- **Data**
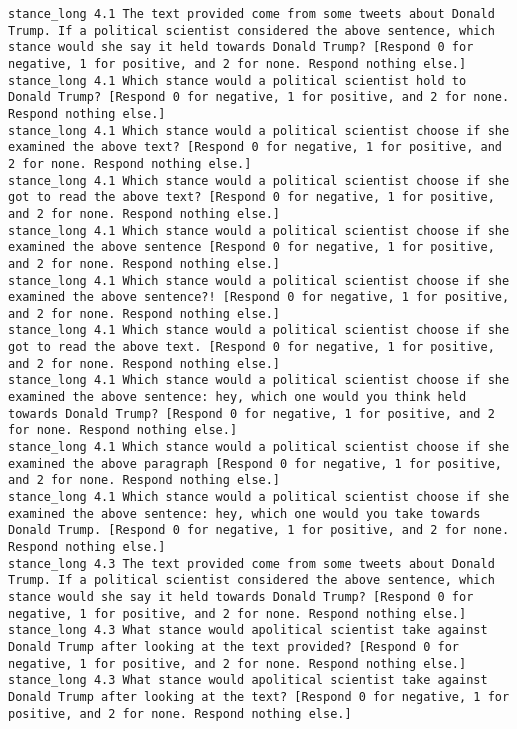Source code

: \begin{lstlisting}[label=lst:promptvariants]
stance_long	4.1	The text provided come from some tweets about Donald Trump. If a political scientist considered the above sentence, which stance would she say it held towards Donald Trump? [Respond 0 for negative, 1 for positive, and 2 for none. Respond nothing else.]
stance_long	4.1	Which stance would a political scientist hold to Donald Trump? [Respond 0 for negative, 1 for positive, and 2 for none. Respond nothing else.]
stance_long	4.1	Which stance would a political scientist choose if she examined the above text? [Respond 0 for negative, 1 for positive, and 2 for none. Respond nothing else.]
stance_long	4.1	Which stance would a political scientist choose if she got to read the above text? [Respond 0 for negative, 1 for positive, and 2 for none. Respond nothing else.]
stance_long	4.1	Which stance would a political scientist choose if she examined the above sentence [Respond 0 for negative, 1 for positive, and 2 for none. Respond nothing else.]
stance_long	4.1	Which stance would a political scientist choose if she examined the above sentence?! [Respond 0 for negative, 1 for positive, and 2 for none. Respond nothing else.]
stance_long	4.1	Which stance would a political scientist choose if she got to read the above text. [Respond 0 for negative, 1 for positive, and 2 for none. Respond nothing else.]
stance_long	4.1	Which stance would a political scientist choose if she examined the above sentence: hey, which one would you think held towards Donald Trump? [Respond 0 for negative, 1 for positive, and 2 for none. Respond nothing else.]
stance_long	4.1	Which stance would a political scientist choose if she examined the above paragraph [Respond 0 for negative, 1 for positive, and 2 for none. Respond nothing else.]
stance_long	4.1	Which stance would a political scientist choose if she examined the above sentence: hey, which one would you take towards Donald Trump. [Respond 0 for negative, 1 for positive, and 2 for none. Respond nothing else.]
stance_long	4.3	The text provided come from some tweets about Donald Trump. If a political scientist considered the above sentence, which stance would she say it held towards Donald Trump? [Respond 0 for negative, 1 for positive, and 2 for none. Respond nothing else.]
stance_long	4.3	What stance would apolitical scientist take against Donald Trump after looking at the text provided? [Respond 0 for negative, 1 for positive, and 2 for none. Respond nothing else.]
stance_long	4.3	What stance would apolitical scientist take against Donald Trump after looking at the text? [Respond 0 for negative, 1 for positive, and 2 for none. Respond nothing else.]

\end{lstlisting}
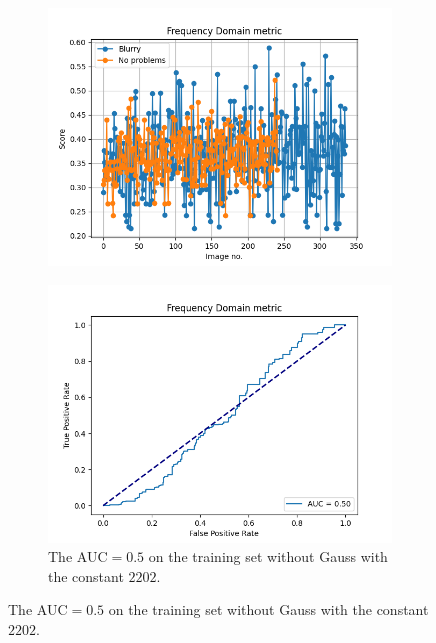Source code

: \begin{figure}[H]
    \begin{subfigure}[t]{0.48\textwidth}
        \includegraphics[width=\textwidth]{Figures/BlurredImages/tweakFM/2202_output_basic.png}
        \caption{}
        \label{fig:FM_basic_2202}
    \end{subfigure}\hspace{1em}
    \begin{subfigure}[t]{0.48\textwidth}
        \includegraphics[width=\textwidth]{Figures/BlurredImages/tweakFM/2202_output_roc.png}
        \caption{The AUC$=0.5$ on the training set without Gauss with the constant $2202$.}
        \label{fig:FM_roc_2202}
    \end{subfigure}\hspace{1em}

\end{figure}
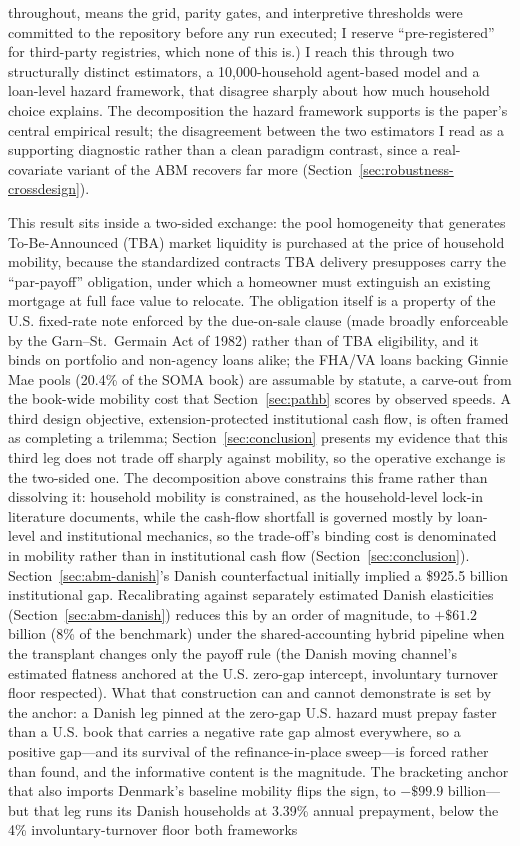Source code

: \documentclass[12pt]{article}
\begin{document}
throughout, means the grid, parity gates, and interpretive thresholds were committed to the repository before any run executed; I reserve ``pre-registered'' for third-party registries, which none of this is.) I reach this through two structurally distinct estimators, a 10,000-household agent-based model and a loan-level hazard framework, that disagree sharply about how much household choice explains. The decomposition the hazard framework supports is the paper's central empirical result; the disagreement between the two estimators I read as a supporting diagnostic rather than a clean paradigm contrast, since a real-covariate variant of the ABM recovers far more (Section~\ref{sec:robustness-crossdesign}).

This result sits inside a two-sided exchange: the pool homogeneity that generates To-Be-Announced (TBA) market liquidity is purchased at the price of household mobility, because the standardized contracts TBA delivery presupposes carry the ``par-payoff'' obligation, under which a homeowner must extinguish an existing mortgage at full face value to relocate. The obligation itself is a property of the U.S. fixed-rate note enforced by the due-on-sale clause (made broadly enforceable by the Garn--St.~Germain Act of 1982) rather than of TBA eligibility, and it binds on portfolio and non-agency loans alike; the FHA/VA loans backing Ginnie Mae pools (20.4\% of the SOMA book) are assumable by statute, a carve-out from the book-wide mobility cost that Section~\ref{sec:pathb} scores by observed speeds. A third design objective, extension-protected institutional cash flow, is often framed as completing a trilemma; Section~\ref{sec:conclusion} presents my evidence that this third leg does not trade off sharply against mobility, so the operative exchange is the two-sided one. The decomposition above constrains this frame rather than dissolving it: household mobility is constrained, as the household-level lock-in literature documents, while the cash-flow shortfall is governed mostly by loan-level and institutional mechanics, so the trade-off's binding cost is denominated in mobility rather than in institutional cash flow (Section~\ref{sec:conclusion}). Section~\ref{sec:abm-danish}'s Danish counterfactual initially implied a \$925.5 billion institutional gap. Recalibrating against separately estimated Danish elasticities (Section~\ref{sec:abm-danish}) reduces this by an order of magnitude, to $+\$61.2$ billion (8\% of the benchmark) under the shared-accounting hybrid pipeline when the transplant changes only the payoff rule (the Danish moving channel's estimated flatness anchored at the U.S. zero-gap intercept, involuntary turnover floor respected). What that construction can and cannot demonstrate is set by the anchor: a Danish leg pinned at the zero-gap U.S. hazard must prepay faster than a U.S. book that carries a negative rate gap almost everywhere, so a positive gap---and its survival of the refinance-in-place sweep---is forced rather than found, and the informative content is the magnitude. The bracketing anchor that also imports Denmark's baseline mobility flips the sign, to $-\$99.9$ billion---but that leg runs its Danish households at 3.39\% annual prepayment, below the 4\% involuntary-turnover floor both frameworks 
\end{document}
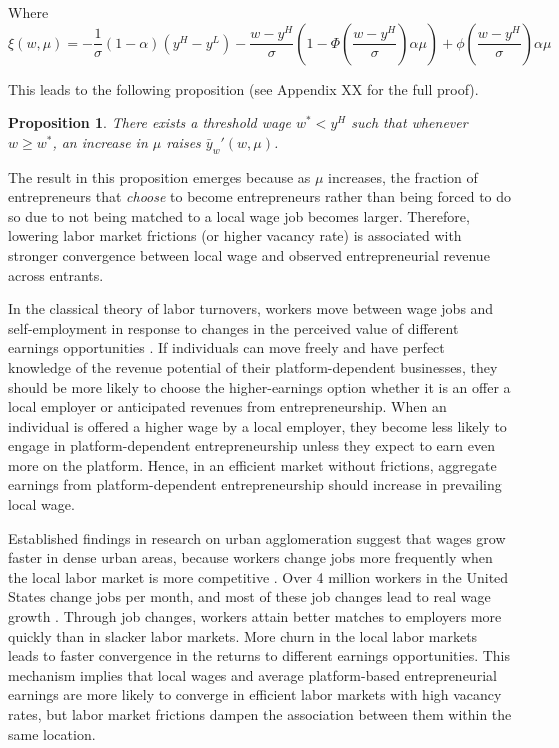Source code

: \documentclass[letterpaper,12pt]{article}
\newtheorem{proposition}{Proposition}
\begin{document}
Where
$$\xi(w,\mu) = -\frac{1}{\sigma}(1-\alpha)(y^{H}-y^{L})-\frac{w-y^{H}}{\sigma}\left(1-\Phi\left(\frac{w-y^{H}}{\sigma}\right)\alpha\mu\right)+\phi\left(\frac{w-y^{H}}{\sigma}\right)\alpha\mu$$

This leads to the following proposition (see Appendix XX for the full proof).
\begin{proposition} \label{prop:h2}
    There exists a threshold wage $w^{*}<y^{H}$ such that whenever $w\geq w^{*}$, an increase in $\mu$ raises $\bar{y}_{w}'(w,\mu)$.
\end{proposition}

The result in this proposition emerges because as $\mu$ increases, the fraction of entrepreneurs that \textit{choose} to become entrepreneurs rather than being forced to do so due to not being matched to a local wage job becomes larger. Therefore, lowering labor market frictions (or higher vacancy rate) is associated with stronger convergence between local wage and observed entrepreneurial revenue across entrants.

In the classical theory of labor turnovers, workers move between wage jobs and self-employment in response to changes in the perceived value of different earnings opportunities \citep{jovanovic_job_1979,jovanovic_matching_1984}. If individuals can move freely and have perfect knowledge of the revenue potential of their platform-dependent businesses, they should be more likely to choose the higher-earnings option whether it is an offer a local employer or anticipated revenues from entrepreneurship. When an individual is offered a higher wage by a local employer, they become less likely to engage in platform-dependent entrepreneurship unless they expect to earn even more on the platform. Hence, in an efficient market without frictions, aggregate earnings from platform-dependent entrepreneurship should increase in prevailing local wage.


Established findings in research on urban agglomeration suggest that wages grow faster in dense urban areas, because workers change jobs more frequently when the local labor market is more competitive \citep{wheeler_cities_2006,finney_effect_2008,cullen_outsourcing_2021}. Over 4 million workers in the United States change jobs per month, and most of these job changes lead to real wage growth \citep{kochhar_majority_2022}. Through job changes, workers attain better matches to employers more quickly than in slacker labor markets. More churn in the local labor markets leads to faster convergence in the returns to different earnings opportunities. This mechanism implies that local wages and average platform-based entrepreneurial earnings are more likely to converge in efficient labor markets with high vacancy rates, but labor market frictions dampen the association between them within the same location. 
\end{document}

- **Your objective**
Search the data above for "caption" and copy every line where it turns up.

- **Exercise output**
        \caption{}
        \caption{The AUC$=0.5$ on the training set without Gauss with the constant $2202$.}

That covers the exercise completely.